[Recorded data]
-- Opening Marker --
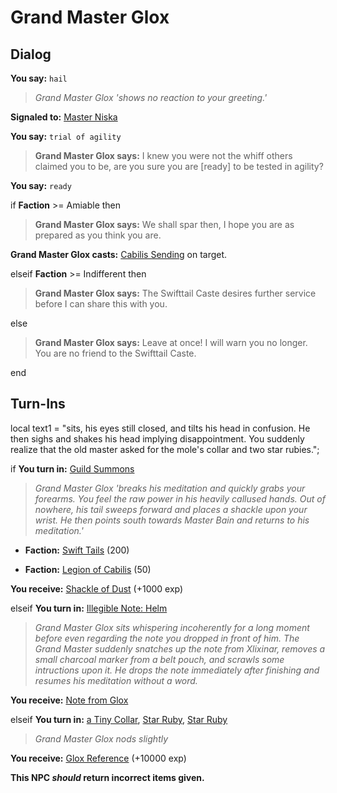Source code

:# Grand Master Glox
## Dialog

**You say:** `hail`



>*Grand Master Glox 'shows no reaction to your greeting.'*


**Signaled to:**  [Master Niska](/npc/106097)

**You say:** `trial of agility`



>**Grand Master Glox says:** I knew you were not the whiff others claimed you to be, are you sure you are [ready] to be tested in agility?

**You say:** `ready`



if **Faction** >= Amiable then



>**Grand Master Glox says:** We shall spar then, I hope you are as prepared as you think you are.



**Grand Master Glox casts:** [Cabilis Sending](/spell/2064) on target.


elseif **Faction** >= Indifferent then



>**Grand Master Glox says:** The Swifttail Caste desires further service before I can share this with you.


else



>**Grand Master Glox says:** Leave at once!  I will warn you no longer.  You are no friend to the Swifttail Caste.

end

## Turn-Ins



local text1 = "sits, his eyes still closed, and tilts his head in confusion. He then sighs and shakes his head implying disappointment. You suddenly realize that the old master asked for the mole's collar and two star rubies.";




if **You turn in:** [Guild Summons](/item/18204)


>*Grand Master Glox 'breaks his meditation and quickly grabs your forearms. You feel the raw power in his heavily callused hands. Out of nowhere, his tail sweeps forward and places a shackle upon your wrist. He then points south towards Master Bain and returns to his meditation.'*


* __Faction:__ [Swift Tails](/faction/444) (200)



* __Faction:__ [Legion of Cabilis](/faction/441) (50)






 **You receive:**  [Shackle of Dust](/item/4190) (+1000 exp)


elseif **You turn in:** [Illegible Note: Helm](/item/14788)


>*Grand Master Glox sits whispering incoherently for a long moment before even regarding the note you dropped in front of him. The Grand Master suddenly snatches up the note from Xlixinar, removes a small charcoal marker from a belt pouch, and scrawls some intructions upon it. He drops the note immediately after finishing and resumes his meditation without a word.*


 **You receive:**  [Note from Glox](/item/18980) 

elseif **You turn in:** [a Tiny Collar](/item/14782), [Star Ruby](/item/10032), [Star Ruby](/item/10032)


>*Grand Master Glox nods slightly*


 **You receive:**  [Glox Reference](/item/14783) (+10000 exp)

**This NPC *should* return incorrect items given.**





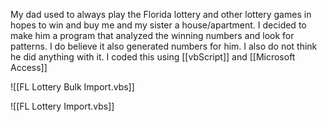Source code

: My dad used to always play the Florida lottery and other lottery games in hopes to win and buy me and my sister a house/apartment. I decided to make him a program that analyzed the winning numbers and look for patterns. I do believe it also generated numbers for him. I also do not think he did anything with it. I coded this using [[vbScript]] and [[Microsoft Access]]

![[FL Lottery Bulk Import.vbs]]

![[FL Lottery Import.vbs]]

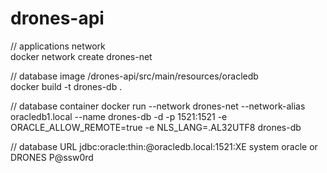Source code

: # drones-api


// applications network <br>
docker network create drones-net  <br>

// database image /drones-api/src/main/resources/oracledb <br>
docker build -t drones-db .  <br>

// database container
docker run --network drones-net --network-alias oracledb1.local --name drones-db -d -p 1521:1521 -e ORACLE_ALLOW_REMOTE=true -e NLS_LANG=.AL32UTF8 drones-db  <br>

// database URL jdbc:oracle:thin:@oracledb.local:1521:XE system oracle or DRONES P@ssw0rd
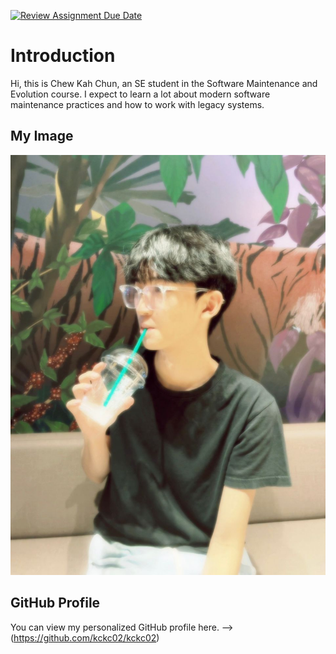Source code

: [![Review Assignment Due Date](https://classroom.github.com/assets/deadline-readme-button-22041afd0340ce965d47ae6ef1cefeee28c7c493a6346c4f15d667ab976d596c.svg)](https://classroom.github.com/a/O-1AGqKT)

# Introduction
Hi, this is Chew Kah Chun, an SE student in the Software Maintenance
and Evolution course.
I expect to learn a lot about modern software maintenance
practices and how to work with legacy systems.

## My Image
![My Image](https://github.com/SoftwareMaintenanceEvolution/tutorial-1-kckc02/blob/profile-upload/my%20photo.jpg) 


## GitHub Profile
You can view my personalized GitHub profile here. --> (https://github.com/kckc02/kckc02)
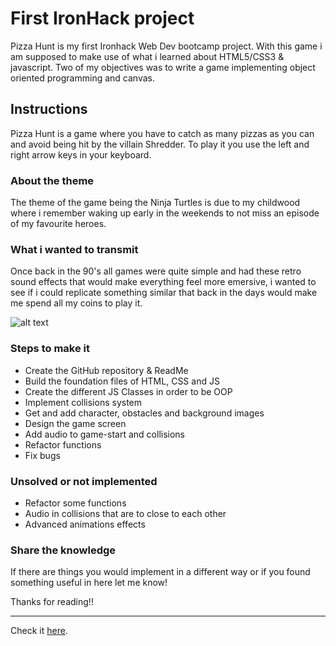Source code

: # First IronHack project

Pizza Hunt is my first Ironhack Web Dev bootcamp project. With this game i am supposed to make use of what i learned about HTML5/CSS3 & javascript. Two of my objectives was to write a game implementing object oriented programming and canvas.    

## Instructions

Pizza Hunt is a game where you have to catch as many pizzas as you can and avoid being hit by the villain Shredder. To play it you use the left and right arrow keys in your keyboard.

### About the theme

The theme of the game being the Ninja Turtles is due to my childwood where i remember waking up early in the weekends to not miss an episode of my favourite heroes. 

### What i wanted to transmit

Once back in the 90's all games were quite simple and had these retro sound effects that would make everything feel more emersive, i wanted to see if i could replicate something similar that back in the days would make me spend all my coins to play it.

![alt text](https://github.com/[vitor-afonso]/[project-1]/blob/[master]/images/game-screenshot.png?raw=true)
 
### Steps to make it

- Create the GitHub repository & ReadMe
- Build the foundation files of HTML, CSS and JS
- Create the different JS Classes in order to be OOP
- Implement collisions system
- Get and add character, obstacles and background images
- Design the game screen
- Add audio to game-start and collisions
- Refactor functions 
- Fix bugs

### Unsolved or not implemented

- Refactor some functions
- Audio in collisions that are to close to each other
- Advanced animations effects

### Share the knowledge

If there are things you would implement in a different way or if you found something useful in here let me know!

Thanks for reading!!

 

***
 Check it [here](https://vitor-afonso.github.io/project-1/).
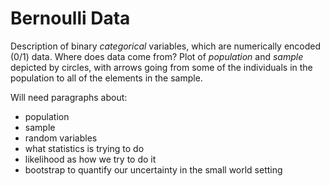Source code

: # Bernoulli Data

 Description of binary *categorical* variables, which are numerically
 encoded (0/1) data.  Where does data come from?  Plot of *population*
 and *sample* depicted by circles, with arrows going from some of the
 individuals in the population to all of the elements in the sample.

 Will need paragraphs about:

 * population
 * sample
 * random variables
 * what statistics is trying to do
 * likelihood as how we try to do it
 * bootstrap to quantify our uncertainty in the small world setting
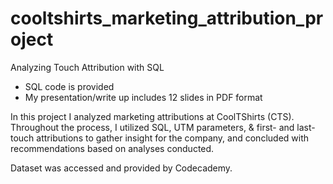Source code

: # cooltshirts_marketing_attribution_project

Analyzing Touch Attribution with SQL

- SQL code is provided
- My presentation/write up includes 12 slides in PDF format

In this project I analyzed marketing attributions at CoolTShirts (CTS). Throughout the process, I utilized SQL, UTM parameters, & first- and last-touch attributions to gather insight for the company, and concluded with recommendations based on analyses conducted.

Dataset was accessed and provided by Codecademy.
-- Closing Marker --
**PROMPT**
All of the records need to be reproduced exactly, with each picture omitted.

**SOLUTION TO THIS PROBLEM**
Source code

:# Grand Master Glox
## Dialog

**You say:** `hail`



>*Grand Master Glox 'shows no reaction to your greeting.'*


**Signaled to:**  [Master Niska](/npc/106097)

**You say:** `trial of agility`



>**Grand Master Glox says:** I knew you were not the whiff others claimed you to be, are you sure you are [ready] to be tested in agility?

**You say:** `ready`



if **Faction** >= Amiable then



>**Grand Master Glox says:** We shall spar then, I hope you are as prepared as you think you are.



**Grand Master Glox casts:** [Cabilis Sending](/spell/2064) on target.


elseif **Faction** >= Indifferent then



>**Grand Master Glox says:** The Swifttail Caste desires further service before I can share this with you.


else



>**Grand Master Glox says:** Leave at once!  I will warn you no longer.  You are no friend to the Swifttail Caste.

end

## Turn-Ins



local text1 = "sits, his eyes still closed, and tilts his head in confusion. He then sighs and shakes his head implying disappointment. You suddenly realize that the old master asked for the mole's collar and two star rubies.";




if **You turn in:** [Guild Summons](/item/18204)


>*Grand Master Glox 'breaks his meditation and quickly grabs your forearms. You feel the raw power in his heavily callused hands. Out of nowhere, his tail sweeps forward and places a shackle upon your wrist. He then points south towards Master Bain and returns to his meditation.'*


* __Faction:__ [Swift Tails](/faction/444) (200)



* __Faction:__ [Legion of Cabilis](/faction/441) (50)






 **You receive:**  [Shackle of Dust](/item/4190) (+1000 exp)


elseif **You turn in:** [Illegible Note: Helm](/item/14788)


>*Grand Master Glox sits whispering incoherently for a long moment before even regarding the note you dropped in front of him. The Grand Master suddenly snatches up the note from Xlixinar, removes a small charcoal marker from a belt pouch, and scrawls some intructions upon it. He drops the note immediately after finishing and resumes his meditation without a word.*


 **You receive:**  [Note from Glox](/item/18980) 

elseif **You turn in:** [a Tiny Collar](/item/14782), [Star Ruby](/item/10032), [Star Ruby](/item/10032)


>*Grand Master Glox nods slightly*


 **You receive:**  [Glox Reference](/item/14783) (+10000 exp)

**This NPC *should* return incorrect items given.**





Source code

: My dad used to always play the Florida lottery and other lottery games in hopes to win and buy me and my sister a house/apartment. I decided to make him a program that analyzed the winning numbers and look for patterns. I do believe it also generated numbers for him. I also do not think he did anything with it. I coded this using [[vbScript]] and [[Microsoft Access]]

![[FL Lottery Bulk Import.vbs]]

![[FL Lottery Import.vbs]]

Source code

: # drones-api


// applications network <br>
docker network create drones-net  <br>

// database image /drones-api/src/main/resources/oracledb <br>
docker build -t drones-db .  <br>

// database container
docker run --network drones-net --network-alias oracledb1.local --name drones-db -d -p 1521:1521 -e ORACLE_ALLOW_REMOTE=true -e NLS_LANG=.AL32UTF8 drones-db  <br>

// database URL jdbc:oracle:thin:@oracledb.local:1521:XE system oracle or DRONES P@ssw0rd
Source code

: [![Review Assignment Due Date](https://classroom.github.com/assets/deadline-readme-button-22041afd0340ce965d47ae6ef1cefeee28c7c493a6346c4f15d667ab976d596c.svg)](https://classroom.github.com/a/O-1AGqKT)

# Introduction
Hi, this is Chew Kah Chun, an SE student in the Software Maintenance
and Evolution course.
I expect to learn a lot about modern software maintenance
practices and how to work with legacy systems.

## My Image
![My Image](https://github.com/SoftwareMaintenanceEvolution/tutorial-1-kckc02/blob/profile-upload/my%20photo.jpg) 


## GitHub Profile
You can view my personalized GitHub profile here. --> (https://github.com/kckc02/kckc02)
Source code

: # First IronHack project

Pizza Hunt is my first Ironhack Web Dev bootcamp project. With this game i am supposed to make use of what i learned about HTML5/CSS3 & javascript. Two of my objectives was to write a game implementing object oriented programming and canvas.    

## Instructions

Pizza Hunt is a game where you have to catch as many pizzas as you can and avoid being hit by the villain Shredder. To play it you use the left and right arrow keys in your keyboard.

### About the theme

The theme of the game being the Ninja Turtles is due to my childwood where i remember waking up early in the weekends to not miss an episode of my favourite heroes. 

### What i wanted to transmit

Once back in the 90's all games were quite simple and had these retro sound effects that would make everything feel more emersive, i wanted to see if i could replicate something similar that back in the days would make me spend all my coins to play it.

![alt text](https://github.com/[vitor-afonso]/[project-1]/blob/[master]/images/game-screenshot.png?raw=true)
 
### Steps to make it

- Create the GitHub repository & ReadMe
- Build the foundation files of HTML, CSS and JS
- Create the different JS Classes in order to be OOP
- Implement collisions system
- Get and add character, obstacles and background images
- Design the game screen
- Add audio to game-start and collisions
- Refactor functions 
- Fix bugs

### Unsolved or not implemented

- Refactor some functions
- Audio in collisions that are to close to each other
- Advanced animations effects

### Share the knowledge

If there are things you would implement in a different way or if you found something useful in here let me know!

Thanks for reading!!

 

***
 Check it [here](https://vitor-afonso.github.io/project-1/).
Source code

: # Bernoulli Data

 Description of binary *categorical* variables, which are numerically
 encoded (0/1) data.  Where does data come from?  Plot of *population*
 and *sample* depicted by circles, with arrows going from some of the
 individuals in the population to all of the elements in the sample.

 Will need paragraphs about:

 * population
 * sample
 * random variables
 * what statistics is trying to do
 * likelihood as how we try to do it
 * bootstrap to quantify our uncertainty in the small world setting
Source code

: # cooltshirts_marketing_attribution_project

Analyzing Touch Attribution with SQL

- SQL code is provided
- My presentation/write up includes 12 slides in PDF format

In this project I analyzed marketing attributions at CoolTShirts (CTS). Throughout the process, I utilized SQL, UTM parameters, & first- and last-touch attributions to gather insight for the company, and concluded with recommendations based on analyses conducted.

Dataset was accessed and provided by Codecademy.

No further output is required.